In the context of the Spanish economic crisis, one of the main obstacles for the integration of foreign nationals has been the limitation of its economic and social rights, including the right to healthcare. The scope and impact of these restrictions will be scrutinised on Tuesday 21 April during the seminar on "Right to health: between universality and exclusion", with Carlos Lema, professor of Legal Philosophy at Carlos III University in Madrid, and Rafael Sotoca, president of Doctors of the World in the Valencian Community.

Professor Angeles Solanes, in charge of the right to health in the scientific committee of Spain's II Human Rights Action Plan, will moderate this free activity at 10:30am, in the Auditorium of the Social Science Faculty. The seminar is part of the Seminar series on conflicts, multiculturalim and public policies: case studies.

Carlos Lema has published a number of monographs on social rights, heath and bioethics, such asApogeo y crisis de la ciudadanía de la salud (Dykinson, 2012), Salud, Justicia, Derecho. El derecho a la salud como derecho social (Dykinson, 2009); Antes de Beatriz. Cuestiones de legitimidad y regulación jurídica en la selección de sexo, (Comares, 2003) and Reproducción, Poder y Derecho. Ensayo filosófico-jurídico sobre las técnicas de reproducción asistida (Trotta, 1999). His intervention will highlight that the right to health is recognised in the 1978 Spanish Constitution, although not with the wording and guarantees that would have brought it in line with international human rights law. This right has been developed legal, institutional and organisationally, leading to the creation of a near-universal and egalitarian National Heath System, a high-quality public service whose management largely devolved to Autonomous Communities. Its perceived deficiencies are attributable to chronic underfunding in relation to similar advanced countries, caused by the social deficit inherited from the dictatorship and that manifests itself through health inequality in particular. Adding to these problems, the recent privatisations and spending cuts are undermining the principles of universality and equality, weakening the right to health itself. The erosion of universality caused by Royal Decree-Law 16/2012 tends to dissolve its meaning as a right, contradicting the historical meaning of a Public Health Service. This entails an illegitimate breach of the principles of universality and equality that prefigures a paradigmatic shift away from post-constitutional developments, with grave repercussions on this right.

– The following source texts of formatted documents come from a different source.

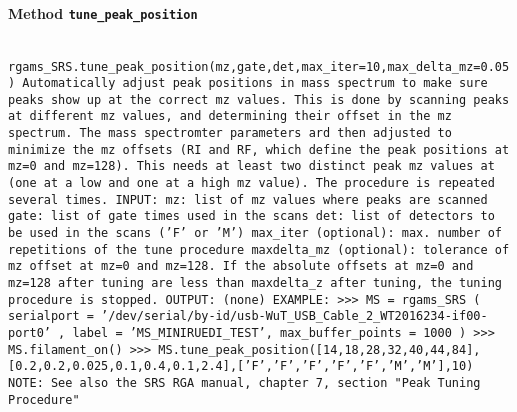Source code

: \paragraph{Method \texttt{tune_peak_position}}
\vspace{1ex}
\texttt{\newline
rgams_SRS.tune_peak_position(mz,gate,det,max_iter=10,max_delta_mz=0.05)\newline
\newline
Automatically adjust peak positions in mass spectrum to make sure peaks show up at the correct mz values. This is done by scanning peaks at different mz values, and determining their offset in the mz spectrum. The mass spectromter parameters ard then adjusted to minimize the mz offsets (RI and RF, which define the peak positions at mz=0 and mz=128). This needs at least two distinct peak mz values at (one at a low and one at a high mz value). The procedure is repeated several times.\newline
\newline
INPUT:\newline
mz: list of mz values where peaks are scanned\newline
gate: list of gate times used in the scans\newline
det: list of detectors to be used in the scans ('F' or 'M')\newline
max_iter (optional): max. number of repetitions of the tune procedure\newline
maxdelta_mz (optional): tolerance of mz offset at mz=0 and mz=128. If the absolute offsets at mz=0 and mz=128 after tuning are less than maxdelta_z after tuning, the tuning procedure is stopped.\newline
\newline
OUTPUT:\newline
(none)\newline
\newline
EXAMPLE:\newline
>>> MS = rgams_SRS ( serialport = '/dev/serial/by-id/usb-WuT_USB_Cable_2_WT2016234-if00-port0' , label = 'MS_MINIRUEDI_TEST', max_buffer_points = 1000 )\newline
>>> MS.filament_on()\newline
>>> MS.tune_peak_position([14,18,28,32,40,44,84],[0.2,0.2,0.025,0.1,0.4,0.1,2.4],['F','F','F','F','F','M','M'],10)\newline
\newline
NOTE:\newline
See also the SRS RGA manual, chapter 7, section "Peak Tuning Procedure"\newline
\newline
}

Rafael Sotoca currently works as a doctor in charge of chronic diseases in Manises Department of Health. He has previously worked as an adviser on health information in the Health Ministry and as director of information system design in the Valencian government. He has also been a mission leader and medical coordinator for Doctors Without Borders in Argentina, Colombia and Albania. Coinciding with the third anniversary of Royal Decree-Law 16/2012 of health exclusion, he will underline that thousands of persons have lost or had problems accessing the healthcare services they finance and are entitled to. The misguided legislative provision, which entails a radical turnaround in the historical universalisation of the Spanish health system, has been applied without the necessary political debate, without any economic report and without the agreement of Autonomous Communities. At the same time, it has stirred a lively reaction in civil society, led by the most engaged groups in the health area. As professor Ildefonso Hernández stated in the summer of 2012, "we are still in the state of shock". The organised opposition progressively took shape, generating highly effective political networks. In the Valencian Community, Doctors of the World, the Valencian Society of family doctors and Caritas founded ODUSALUD, the Observatory of the Universal Right to Health, that has become one of the citizen networks of reference for the recovery of the right's universality. At the moment, ODUSALUD has published nine reports and denounced more than 1000 documented cases of infraction to the right to health in the Community, including dozens of minors. However, perhaps the most surpring fact about the Observatory has been its capacity gain the adhesion of 78 civil society groups in the Community, from NGOs to professional organisations, neighbourhood associations and patient groups. This shows that organised civil society is able to modify the political agenda and, therefore, set itself objectives of social change.